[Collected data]
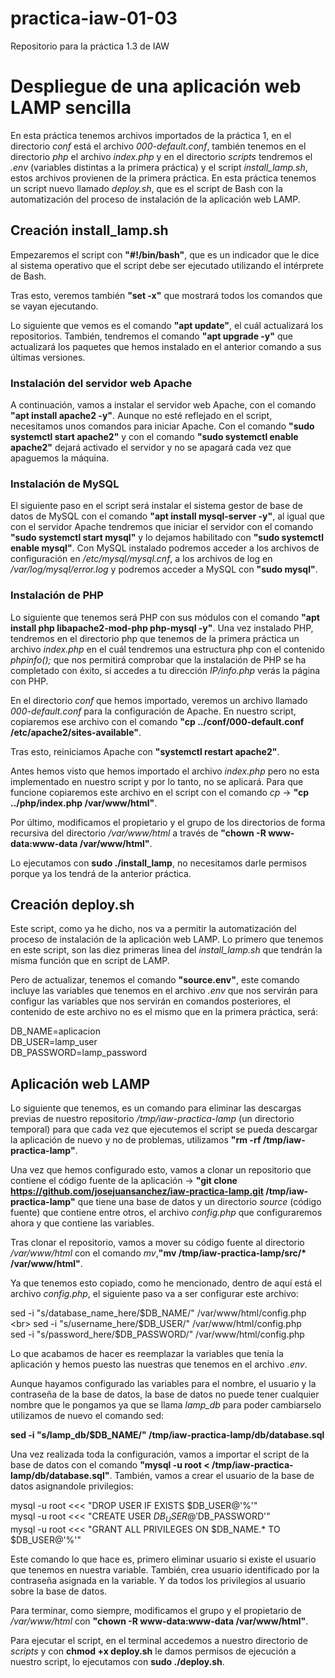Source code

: # practica-iaw-01-03
Repositorio para la práctica 1.3 de IAW

# Despliegue de una aplicación web LAMP sencilla

En esta práctica tenemos archivos importados de la práctica 1, en el directorio *conf* está el archivo *000-default.conf*, también tenemos en el directorio *php* el archivo *index.php* y en el directorio *scripts* tendremos el *.env* (variables distintas a la primera práctica) y el script *install_lamp.sh*, estos archivos provienen de la primera práctica. En esta práctica tenemos un script nuevo llamado *deploy.sh*, que es el script de Bash con la automatización del proceso de instalación de la aplicación web LAMP.

## Creación install_lamp.sh

Empezaremos el script con **"#!/bin/bash"**, que es un indicador que le dice al sistema operativo que el script debe ser ejecutado utilizando el intérprete de Bash.

Tras esto, veremos también **"set -x"** que mostrará todos los comandos que se vayan ejecutando.

Lo siguiente que vemos es el comando **"apt update"**, el cuál actualizará los repositorios. También, tendremos el comando **"apt upgrade -y"** que actualizará los paquetes que hemos instalado en el anterior comando a sus últimas versiones.

### Instalación del servidor web Apache

A continuación, vamos a instalar el servidor web Apache, con el comando **"apt install apache2 -y"**. Aunque no esté reflejado en el script, necesitamos unos comandos para iniciar Apache. Con el comando **"sudo systemctl start apache2"** y con el comando **"sudo systemctl enable apache2"** dejará activado el servidor y no se apagará cada vez que apaguemos la máquina.

### Instalación de MySQL

El siguiente paso en el script será instalar el sistema gestor de base de datos de MySQL con el comando **"apt install mysql-server -y"**, al igual que con el servidor Apache tendremos que iniciar el servidor con el comando **"sudo systemctl start mysql"** y lo dejamos habilitado con **"sudo systemctl enable mysql"**. Con MySQL instalado podremos acceder a los archivos de configuración en */etc/mysql/mysql.cnf*, a los archivos de log en */var/log/mysql/error.log* y podremos acceder a MySQL con **"sudo mysql"**.

### Instalación de PHP

Lo siguiente que tenemos será PHP con sus módulos con el comando **"apt install php libapache2-mod-php php-mysql -y"**. Una vez instalado PHP, tendremos en el directorio php que tenemos de la primera práctica un archivo *index.php* en el cuál tendremos una estructura php con el contenido *phpinfo();* que nos permitirá comprobar que la instalación de PHP se ha completado con éxito, si accedes a tu dirección *IP/info.php* verás la página con PHP.

En el directorio *conf* que hemos importado, veremos un archivo llamado *000-default.conf* para la configuración de Apache. En nuestro script, copiaremos ese archivo con el comando **"cp ../conf/000-default.conf /etc/apache2/sites-available"**.

Tras esto, reiniciamos Apache con **"systemctl restart apache2"**.

Antes hemos visto que hemos importado el archivo *index.php* pero no esta implementado en nuestro script y por lo tanto, no se aplicará. Para que funcione copiaremos este archivo en el script con el comando *cp* -> **"cp ../php/index.php /var/www/html"**.

Por último, modificamos el propietario y el grupo de los directorios de forma recursiva del directorio */var/www/html* a través de **"chown -R www-data:www-data /var/www/html"**.

Lo ejecutamos con **sudo ./install_lamp**, no necesitamos darle permisos porque ya los tendrá de la anterior práctica.

## Creación deploy.sh

Este script, como ya he dicho, nos va a permitir la automatización del proceso de instalación de la aplicación web LAMP. Lo primero que tenemos en este script, son las diez primeras linea del *install_lamp.sh* que tendrán la misma función que en script de LAMP.

Pero de actualizar, tenemos el comando **"source.env"**, este comando incluye las variables que tenemos en el archivo *.env* que nos servirán para configur las variables que nos servirán en comandos posteriores, el contenido de este archivo no es el mismo que en la primera práctica, será:

DB_NAME=aplicacion
<br>
DB_USER=lamp_user
<br>
DB_PASSWORD=lamp_password

## Aplicación web LAMP

Lo siguiente que tenemos, es un comando para eliminar las descargas previas de nuestro repositorio */tmp/iaw-practica-lamp* (un directorio temporal) para que cada vez que ejecutemos el script se pueda descargar la aplicación de nuevo y no de problemas, utilizamos **"rm -rf /tmp/iaw-practica-lamp"**.

Una vez que hemos configurado esto, vamos a clonar un repositorio que contiene el código fuente de la aplicación -> **"git clone https://github.com/josejuansanchez/iaw-practica-lamp.git /tmp/iaw-practica-lamp"** que tiene una base de datos y un directorio *source* (código fuente) que contiene entre otros, el archivo *config.php* que configuraremos ahora y que contiene las variables.

Tras clonar el repositorio, vamos a mover su código fuente al directorio */var/www/html* con el comando *mv*,**"mv /tmp/iaw-practica-lamp/src/* /var/www/html"**. 

Ya que tenemos esto copiado, como he mencionado, dentro de aquí está el archivo *config.php*, el siguiente paso va a ser configurar este archivo:

sed -i "s/database_name_here/$DB_NAME/" /var/www/html/config.php
<br>
sed -i "s/username_here/$DB_USER/" /var/www/html/config.php
<br>
sed -i "s/password_here/$DB_PASSWORD/" /var/www/html/config.php

Lo que acabamos de hacer es reemplazar la variables que tenía la aplicación y hemos puesto las nuestras que tenemos en el archivo *.env*.

Aunque hayamos configurado las variables para el nombre, el usuario y la contraseña de la base de datos, la base de datos no puede tener cualquier nombre que le pongamos ya que se llama *lamp_db* para poder cambiarselo utilizamos de nuevo el comando sed:

**sed -i "s/lamp_db/$DB_NAME/" /tmp/iaw-practica-lamp/db/database.sql**

Una vez realizada toda la configuración, vamos a importar el script de la base de datos con el comando **"mysql -u root < /tmp/iaw-practica-lamp/db/database.sql"**. También, vamos a crear el usuario de la base de datos asignandole privilegios:

mysql -u root <<< "DROP USER IF EXISTS $DB_USER@'%'"
<br>
mysql -u root <<< "CREATE USER $DB_USER@'%' IDENTIFIED BY '$DB_PASSWORD'"
<br>
mysql -u root <<< "GRANT ALL PRIVILEGES ON $DB_NAME.* TO $DB_USER@'%'"

Este comando lo que hace es, primero eliminar usuario si existe el usuario que tenemos en nuestra variable. También, crea usuario identificado por la contraseña asignada en la variable. Y da todos los privilegios al usuario sobre la base de datos.

Para terminar, como siempre, modificamos el grupo y el propietario de */var/www/html* con **"chown -R www-data:www-data /var/www/html"**.

Para ejecutar el script, en el terminal accedemos a nuestro directorio de *scripts* y con **chmod +x deploy.sh** le damos permisos de ejecución a nuestro script, lo ejecutamos con **sudo ./deploy.sh**.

**Task description**. Would you reproduce the lines above, from the very first through the line containing "Empezaremos el script", exactly and without the pictures?

**Response to the exercise**.
Source code

: # practica-iaw-01-03
Repositorio para la práctica 1.3 de IAW

# Despliegue de una aplicación web LAMP sencilla

En esta práctica tenemos archivos importados de la práctica 1, en el directorio *conf* está el archivo *000-default.conf*, también tenemos en el directorio *php* el archivo *index.php* y en el directorio *scripts* tendremos el *.env* (variables distintas a la primera práctica) y el script *install_lamp.sh*, estos archivos provienen de la primera práctica. En esta práctica tenemos un script nuevo llamado *deploy.sh*, que es el script de Bash con la automatización del proceso de instalación de la aplicación web LAMP.

## Creación install_lamp.sh

Empezaremos el script con **"#!/bin/bash"**, que es un indicador que le dice al sistema operativo que el script debe ser ejecutado utilizando el intérprete de Bash.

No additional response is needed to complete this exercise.